Want to go tuna fishing early this spring and was hoping someone could recomend a good, reliable charter. One leaving out of GA would be nice so I don't have to buy out of state lic. Many thanks in advance!


----------



## buckhuntermatt (Jan 4, 2010)

*Tuna*

I fish alot through the year off GA and FL.  Going off Ga you have a 3-5 hour boat ride because the gulf stream is so far from the coast.  I'd go to hatteras or destin, fl, or mobile, Al.  Amic's off of savanah will take you but they are more into red snapper fishing.


----------



## Buck Nasty (Jan 4, 2010)

If you go with a charter, in state or out of state, a license wont be needed....  Dont let that deter you from going to Fla...


----------



## GC1 (Jan 4, 2010)

In LA you do need a license to fish on some charters, but it's only like $10 or so and you can buy it online prior to your trip.  You should really try Venice in Feb or March.  It's like catching 100 pound bream one right after another.  Lot's of good captains down there.  We went with Wild Bill.  Great guy who will work hard to find you some fish!


Here's his info:
Yellowfin Tuna Venice Louisiana Captain: Billy Wells Boat: Wild Bill Location: Venice, LA Phone: (504) 329-7451. Website: http://www.mgfishing.com


----------



## XTREME HUNTER (Jan 4, 2010)

Check out Captain Eddie he post on here and is out of Venice, LA.  If your main target is tuna you really need to check out Venice


----------



## LIPS (Jan 4, 2010)

i checked out wild bills site.  he catches fish it seems but im not comftorable on a 39 foot boat.  The last boat I was on was 62 foot and was pretty comfy.


----------



## LIPS (Jan 4, 2010)

XTREME HUNTER said:


> Check out Captain Eddie he post on here and is out of Venice, LA.  If your main target is tuna you really need to check out Venice



website????


----------



## d-a (Jan 4, 2010)

fordtec said:


> Want to go tuna fishing early this spring and was hoping someone could recomend a good, reliable charter. One leaving out of GA would be nice so I don't have to buy out of state lic. Many thanks in advance!

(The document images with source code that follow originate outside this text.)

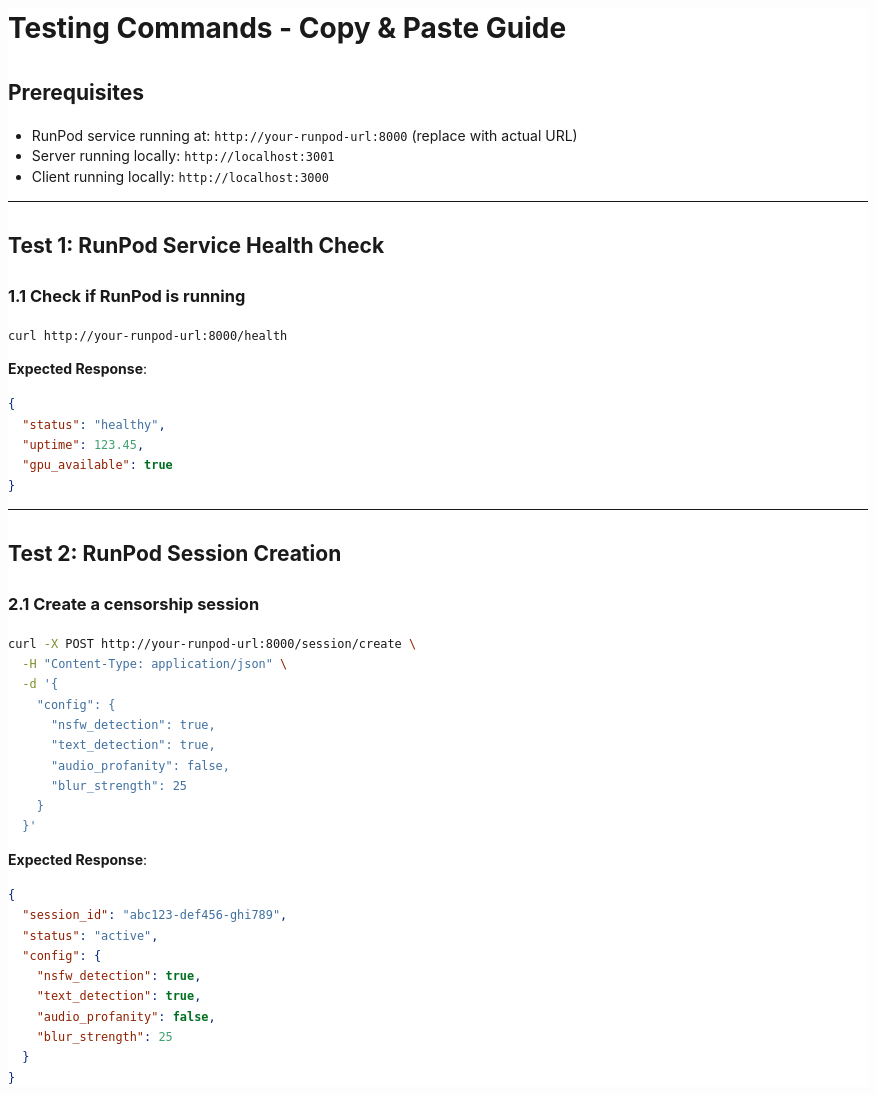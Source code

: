 # Testing Commands - Copy & Paste Guide

## Prerequisites
- RunPod service running at: `http://your-runpod-url:8000` (replace with actual URL)
- Server running locally: `http://localhost:3001`
- Client running locally: `http://localhost:3000`

---

## Test 1: RunPod Service Health Check

### 1.1 Check if RunPod is running
```bash
curl http://your-runpod-url:8000/health
```

**Expected Response**:
```json
{
  "status": "healthy",
  "uptime": 123.45,
  "gpu_available": true
}
```

---

## Test 2: RunPod Session Creation

### 2.1 Create a censorship session
```bash
curl -X POST http://your-runpod-url:8000/session/create \
  -H "Content-Type: application/json" \
  -d '{
    "config": {
      "nsfw_detection": true,
      "text_detection": true,
      "audio_profanity": false,
      "blur_strength": 25
    }
  }'
```

**Expected Response**:
```json
{
  "session_id": "abc123-def456-ghi789",
  "status": "active",
  "config": {
    "nsfw_detection": true,
    "text_detection": true,
    "audio_profanity": false,
    "blur_strength": 25
  }
}
```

The Licenses is going to cost you $7-10 dollars, the charter over $1200. I would rather pay for an out of state license and be guaranteed a Yellow fin tuna than a boat ride. 

The Best place for Tuna in the South east is Venice La.

d-a


----------



## d-a (Jan 4, 2010)

LIPS said:


> website????



www.Fishvenice.com

d-a


----------



## d-a (Jan 4, 2010)

XTREME HUNTER said:


> Check out Captain Eddie he post on here and is out of Venice, LA.  If your main target is tuna you really need to check out Venice



X2

d-a


----------



## LIPS (Jan 4, 2010)

who has the big boats or is a 30 foot boat the typical on southern saltwaters?


----------



## GONoob (Jan 4, 2010)

Another vote for Venice


----------



## d-a (Jan 4, 2010)

LIPS said:


> who has the big boats or is a 30 foot boat the typical on southern saltwaters?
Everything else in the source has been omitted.